--- TASK DIRECTIONS ---
Beginning at the line containing "发表于 2013-5-31 11:12", output every line to the end of the data below exactly as it appears.

--- THE DATA ---
____
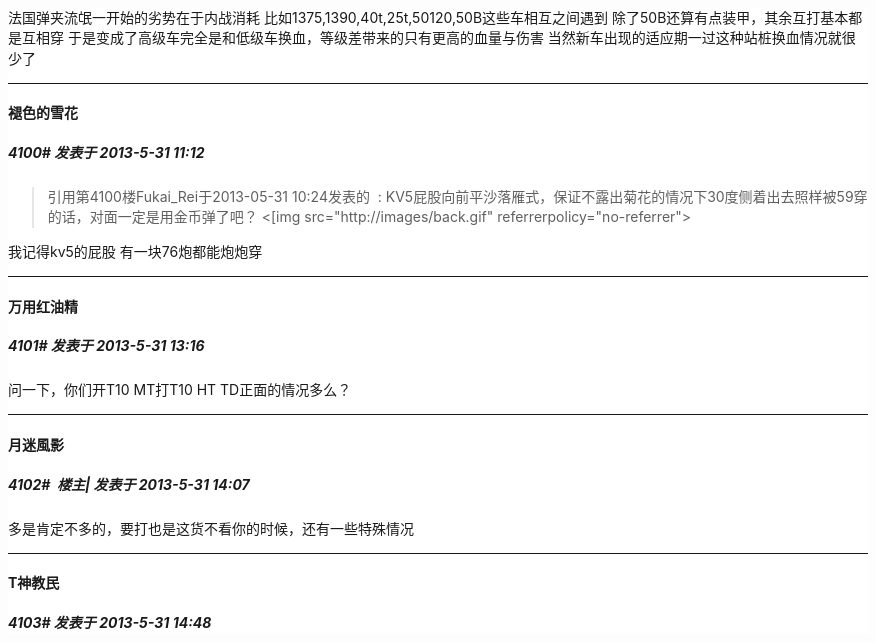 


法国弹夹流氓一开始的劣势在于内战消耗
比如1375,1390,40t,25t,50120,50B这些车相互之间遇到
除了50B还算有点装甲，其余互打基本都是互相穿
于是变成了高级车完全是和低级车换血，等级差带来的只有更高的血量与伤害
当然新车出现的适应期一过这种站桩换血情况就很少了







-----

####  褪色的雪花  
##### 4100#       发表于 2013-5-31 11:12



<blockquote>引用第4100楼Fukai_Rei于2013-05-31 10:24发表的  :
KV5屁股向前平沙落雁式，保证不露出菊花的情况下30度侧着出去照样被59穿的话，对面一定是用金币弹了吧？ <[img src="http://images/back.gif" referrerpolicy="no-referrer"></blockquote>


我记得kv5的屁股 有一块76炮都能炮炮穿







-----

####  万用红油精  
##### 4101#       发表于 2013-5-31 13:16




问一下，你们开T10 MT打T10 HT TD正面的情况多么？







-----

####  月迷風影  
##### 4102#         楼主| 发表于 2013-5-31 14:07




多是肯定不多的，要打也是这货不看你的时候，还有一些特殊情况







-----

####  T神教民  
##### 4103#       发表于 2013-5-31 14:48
____
--- COMPLETED EXERCISE ---
##### 4100#       发表于 2013-5-31 11:12



<blockquote>引用第4100楼Fukai_Rei于2013-05-31 10:24发表的  :
KV5屁股向前平沙落雁式，保证不露出菊花的情况下30度侧着出去照样被59穿的话，对面一定是用金币弹了吧？ <[img src="http://images/back.gif" referrerpolicy="no-referrer"></blockquote>


我记得kv5的屁股 有一块76炮都能炮炮穿







-----

####  万用红油精  
##### 4101#       发表于 2013-5-31 13:16




问一下，你们开T10 MT打T10 HT TD正面的情况多么？







-----

####  月迷風影  
##### 4102#         楼主| 发表于 2013-5-31 14:07




多是肯定不多的，要打也是这货不看你的时候，还有一些特殊情况







-----

####  T神教民  
##### 4103#       发表于 2013-5-31 14:48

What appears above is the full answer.